● **Source data**:
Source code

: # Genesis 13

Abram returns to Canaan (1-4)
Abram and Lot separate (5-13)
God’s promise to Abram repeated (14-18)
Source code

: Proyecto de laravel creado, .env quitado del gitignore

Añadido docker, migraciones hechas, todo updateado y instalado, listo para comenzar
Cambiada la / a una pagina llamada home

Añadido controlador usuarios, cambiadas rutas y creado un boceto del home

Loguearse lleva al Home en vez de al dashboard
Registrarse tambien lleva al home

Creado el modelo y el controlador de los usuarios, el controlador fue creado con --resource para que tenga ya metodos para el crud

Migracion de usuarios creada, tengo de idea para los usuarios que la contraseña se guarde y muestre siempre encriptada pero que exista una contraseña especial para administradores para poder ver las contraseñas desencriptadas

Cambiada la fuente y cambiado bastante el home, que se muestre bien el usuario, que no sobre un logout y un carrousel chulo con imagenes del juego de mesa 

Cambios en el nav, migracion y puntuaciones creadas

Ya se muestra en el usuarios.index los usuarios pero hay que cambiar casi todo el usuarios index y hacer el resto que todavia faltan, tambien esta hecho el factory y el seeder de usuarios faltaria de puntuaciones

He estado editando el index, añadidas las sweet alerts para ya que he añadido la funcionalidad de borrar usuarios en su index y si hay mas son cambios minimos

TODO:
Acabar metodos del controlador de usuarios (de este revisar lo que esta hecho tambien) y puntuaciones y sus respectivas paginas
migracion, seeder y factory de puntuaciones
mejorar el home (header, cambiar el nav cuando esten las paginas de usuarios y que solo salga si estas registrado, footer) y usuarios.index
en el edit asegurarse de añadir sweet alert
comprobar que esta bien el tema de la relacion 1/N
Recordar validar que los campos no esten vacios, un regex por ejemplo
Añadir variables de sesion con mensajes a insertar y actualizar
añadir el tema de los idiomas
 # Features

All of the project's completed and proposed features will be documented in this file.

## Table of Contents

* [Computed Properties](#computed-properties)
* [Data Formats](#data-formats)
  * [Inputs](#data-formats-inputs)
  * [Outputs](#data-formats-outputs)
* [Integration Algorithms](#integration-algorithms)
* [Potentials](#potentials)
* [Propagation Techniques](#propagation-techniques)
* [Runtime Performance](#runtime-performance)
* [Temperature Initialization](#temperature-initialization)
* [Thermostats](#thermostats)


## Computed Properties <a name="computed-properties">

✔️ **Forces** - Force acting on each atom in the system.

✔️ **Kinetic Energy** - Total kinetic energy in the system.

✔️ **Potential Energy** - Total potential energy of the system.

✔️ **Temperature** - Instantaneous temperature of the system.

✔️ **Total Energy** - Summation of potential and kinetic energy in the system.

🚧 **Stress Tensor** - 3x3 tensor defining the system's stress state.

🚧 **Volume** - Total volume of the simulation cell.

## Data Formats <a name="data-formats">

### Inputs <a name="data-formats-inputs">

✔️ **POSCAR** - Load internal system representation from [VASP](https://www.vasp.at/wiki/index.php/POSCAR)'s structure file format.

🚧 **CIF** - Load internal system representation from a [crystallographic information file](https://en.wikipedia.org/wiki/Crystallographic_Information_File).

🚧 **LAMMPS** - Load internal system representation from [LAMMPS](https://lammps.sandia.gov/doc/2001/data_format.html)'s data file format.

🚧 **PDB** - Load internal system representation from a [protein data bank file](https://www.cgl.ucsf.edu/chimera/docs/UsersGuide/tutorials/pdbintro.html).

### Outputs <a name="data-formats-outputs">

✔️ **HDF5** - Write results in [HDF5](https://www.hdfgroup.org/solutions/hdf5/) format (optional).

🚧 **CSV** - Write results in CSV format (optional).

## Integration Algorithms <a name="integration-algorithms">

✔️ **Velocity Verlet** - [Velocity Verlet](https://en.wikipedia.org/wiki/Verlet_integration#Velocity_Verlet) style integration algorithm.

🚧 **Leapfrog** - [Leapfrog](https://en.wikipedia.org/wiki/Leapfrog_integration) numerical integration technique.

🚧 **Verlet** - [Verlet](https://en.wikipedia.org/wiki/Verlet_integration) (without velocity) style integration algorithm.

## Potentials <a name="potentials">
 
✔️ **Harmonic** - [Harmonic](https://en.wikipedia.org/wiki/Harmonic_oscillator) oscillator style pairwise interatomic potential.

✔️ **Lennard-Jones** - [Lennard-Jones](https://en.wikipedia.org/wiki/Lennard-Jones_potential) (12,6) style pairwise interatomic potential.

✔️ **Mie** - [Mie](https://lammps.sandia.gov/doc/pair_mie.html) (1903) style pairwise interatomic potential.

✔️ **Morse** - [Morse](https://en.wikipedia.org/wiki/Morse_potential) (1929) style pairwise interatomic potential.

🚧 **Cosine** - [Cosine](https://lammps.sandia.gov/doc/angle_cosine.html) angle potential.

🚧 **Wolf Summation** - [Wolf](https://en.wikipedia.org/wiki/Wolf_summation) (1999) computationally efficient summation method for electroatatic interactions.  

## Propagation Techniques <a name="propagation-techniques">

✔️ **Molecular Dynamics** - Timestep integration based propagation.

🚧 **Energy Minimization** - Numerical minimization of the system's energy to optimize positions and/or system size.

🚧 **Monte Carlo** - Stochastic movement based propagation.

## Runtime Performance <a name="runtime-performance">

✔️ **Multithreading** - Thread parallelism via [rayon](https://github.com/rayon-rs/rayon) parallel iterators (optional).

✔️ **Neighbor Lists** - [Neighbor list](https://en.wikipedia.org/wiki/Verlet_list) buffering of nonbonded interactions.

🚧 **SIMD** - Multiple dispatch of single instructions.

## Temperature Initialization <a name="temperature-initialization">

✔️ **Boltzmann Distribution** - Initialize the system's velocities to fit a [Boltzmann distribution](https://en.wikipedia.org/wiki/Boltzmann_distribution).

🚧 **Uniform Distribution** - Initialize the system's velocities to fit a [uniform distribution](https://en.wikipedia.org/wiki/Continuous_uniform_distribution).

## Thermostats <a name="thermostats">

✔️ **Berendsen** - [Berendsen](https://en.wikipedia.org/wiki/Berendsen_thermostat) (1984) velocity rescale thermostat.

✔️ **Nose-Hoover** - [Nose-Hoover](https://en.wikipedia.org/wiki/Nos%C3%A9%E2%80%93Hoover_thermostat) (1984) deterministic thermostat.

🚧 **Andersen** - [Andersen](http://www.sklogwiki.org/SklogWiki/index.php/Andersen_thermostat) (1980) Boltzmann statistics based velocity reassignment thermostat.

● **Prompt**: The complete material should be output once more, word for word.

● **Written reply**:
Source code

: # Genesis 13

Abram returns to Canaan (1-4)
Abram and Lot separate (5-13)
God’s promise to Abram repeated (14-18)
Source code

: Proyecto de laravel creado, .env quitado del gitignore

Añadido docker, migraciones hechas, todo updateado y instalado, listo para comenzar
Cambiada la / a una pagina llamada home

Añadido controlador usuarios, cambiadas rutas y creado un boceto del home

Loguearse lleva al Home en vez de al dashboard
Registrarse tambien lleva al home

Creado el modelo y el controlador de los usuarios, el controlador fue creado con --resource para que tenga ya metodos para el crud

Migracion de usuarios creada, tengo de idea para los usuarios que la contraseña se guarde y muestre siempre encriptada pero que exista una contraseña especial para administradores para poder ver las contraseñas desencriptadas

Cambiada la fuente y cambiado bastante el home, que se muestre bien el usuario, que no sobre un logout y un carrousel chulo con imagenes del juego de mesa 

Cambios en el nav, migracion y puntuaciones creadas

Ya se muestra en el usuarios.index los usuarios pero hay que cambiar casi todo el usuarios index y hacer el resto que todavia faltan, tambien esta hecho el factory y el seeder de usuarios faltaria de puntuaciones

He estado editando el index, añadidas las sweet alerts para ya que he añadido la funcionalidad de borrar usuarios en su index y si hay mas son cambios minimos

TODO:
Acabar metodos del controlador de usuarios (de este revisar lo que esta hecho tambien) y puntuaciones y sus respectivas paginas
migracion, seeder y factory de puntuaciones
mejorar el home (header, cambiar el nav cuando esten las paginas de usuarios y que solo salga si estas registrado, footer) y usuarios.index
en el edit asegurarse de añadir sweet alert
comprobar que esta bien el tema de la relacion 1/N
Recordar validar que los campos no esten vacios, un regex por ejemplo
Añadir variables de sesion con mensajes a insertar y actualizar
añadir el tema de los idiomas
 # Features

All of the project's completed and proposed features will be documented in this file.

## Table of Contents

* [Computed Properties](#computed-properties)
* [Data Formats](#data-formats)
  * [Inputs](#data-formats-inputs)
  * [Outputs](#data-formats-outputs)
* [Integration Algorithms](#integration-algorithms)
* [Potentials](#potentials)
* [Propagation Techniques](#propagation-techniques)
* [Runtime Performance](#runtime-performance)
* [Temperature Initialization](#temperature-initialization)
* [Thermostats](#thermostats)


## Computed Properties <a name="computed-properties">

✔️ **Forces** - Force acting on each atom in the system.

✔️ **Kinetic Energy** - Total kinetic energy in the system.

✔️ **Potential Energy** - Total potential energy of the system.

✔️ **Temperature** - Instantaneous temperature of the system.

✔️ **Total Energy** - Summation of potential and kinetic energy in the system.

🚧 **Stress Tensor** - 3x3 tensor defining the system's stress state.

🚧 **Volume** - Total volume of the simulation cell.

## Data Formats <a name="data-formats">

### Inputs <a name="data-formats-inputs">

✔️ **POSCAR** - Load internal system representation from [VASP](https://www.vasp.at/wiki/index.php/POSCAR)'s structure file format.

🚧 **CIF** - Load internal system representation from a [crystallographic information file](https://en.wikipedia.org/wiki/Crystallographic_Information_File).

🚧 **LAMMPS** - Load internal system representation from [LAMMPS](https://lammps.sandia.gov/doc/2001/data_format.html)'s data file format.

🚧 **PDB** - Load internal system representation from a [protein data bank file](https://www.cgl.ucsf.edu/chimera/docs/UsersGuide/tutorials/pdbintro.html).

### Outputs <a name="data-formats-outputs">

✔️ **HDF5** - Write results in [HDF5](https://www.hdfgroup.org/solutions/hdf5/) format (optional).

🚧 **CSV** - Write results in CSV format (optional).

## Integration Algorithms <a name="integration-algorithms">

✔️ **Velocity Verlet** - [Velocity Verlet](https://en.wikipedia.org/wiki/Verlet_integration#Velocity_Verlet) style integration algorithm.

🚧 **Leapfrog** - [Leapfrog](https://en.wikipedia.org/wiki/Leapfrog_integration) numerical integration technique.

🚧 **Verlet** - [Verlet](https://en.wikipedia.org/wiki/Verlet_integration) (without velocity) style integration algorithm.

## Potentials <a name="potentials">
 
✔️ **Harmonic** - [Harmonic](https://en.wikipedia.org/wiki/Harmonic_oscillator) oscillator style pairwise interatomic potential.

✔️ **Lennard-Jones** - [Lennard-Jones](https://en.wikipedia.org/wiki/Lennard-Jones_potential) (12,6) style pairwise interatomic potential.

✔️ **Mie** - [Mie](https://lammps.sandia.gov/doc/pair_mie.html) (1903) style pairwise interatomic potential.

✔️ **Morse** - [Morse](https://en.wikipedia.org/wiki/Morse_potential) (1929) style pairwise interatomic potential.

🚧 **Cosine** - [Cosine](https://lammps.sandia.gov/doc/angle_cosine.html) angle potential.

🚧 **Wolf Summation** - [Wolf](https://en.wikipedia.org/wiki/Wolf_summation) (1999) computationally efficient summation method for electroatatic interactions.  

## Propagation Techniques <a name="propagation-techniques">

✔️ **Molecular Dynamics** - Timestep integration based propagation.

🚧 **Energy Minimization** - Numerical minimization of the system's energy to optimize positions and/or system size.

🚧 **Monte Carlo** - Stochastic movement based propagation.

## Runtime Performance <a name="runtime-performance">

✔️ **Multithreading** - Thread parallelism via [rayon](https://github.com/rayon-rs/rayon) parallel iterators (optional).

✔️ **Neighbor Lists** - [Neighbor list](https://en.wikipedia.org/wiki/Verlet_list) buffering of nonbonded interactions.

🚧 **SIMD** - Multiple dispatch of single instructions.

## Temperature Initialization <a name="temperature-initialization">

✔️ **Boltzmann Distribution** - Initialize the system's velocities to fit a [Boltzmann distribution](https://en.wikipedia.org/wiki/Boltzmann_distribution).

🚧 **Uniform Distribution** - Initialize the system's velocities to fit a [uniform distribution](https://en.wikipedia.org/wiki/Continuous_uniform_distribution).

## Thermostats <a name="thermostats">

✔️ **Berendsen** - [Berendsen](https://en.wikipedia.org/wiki/Berendsen_thermostat) (1984) velocity rescale thermostat.

✔️ **Nose-Hoover** - [Nose-Hoover](https://en.wikipedia.org/wiki/Nos%C3%A9%E2%80%93Hoover_thermostat) (1984) deterministic thermostat.

🚧 **Andersen** - [Andersen](http://www.sklogwiki.org/SklogWiki/index.php/Andersen_thermostat) (1980) Boltzmann statistics based velocity reassignment thermostat.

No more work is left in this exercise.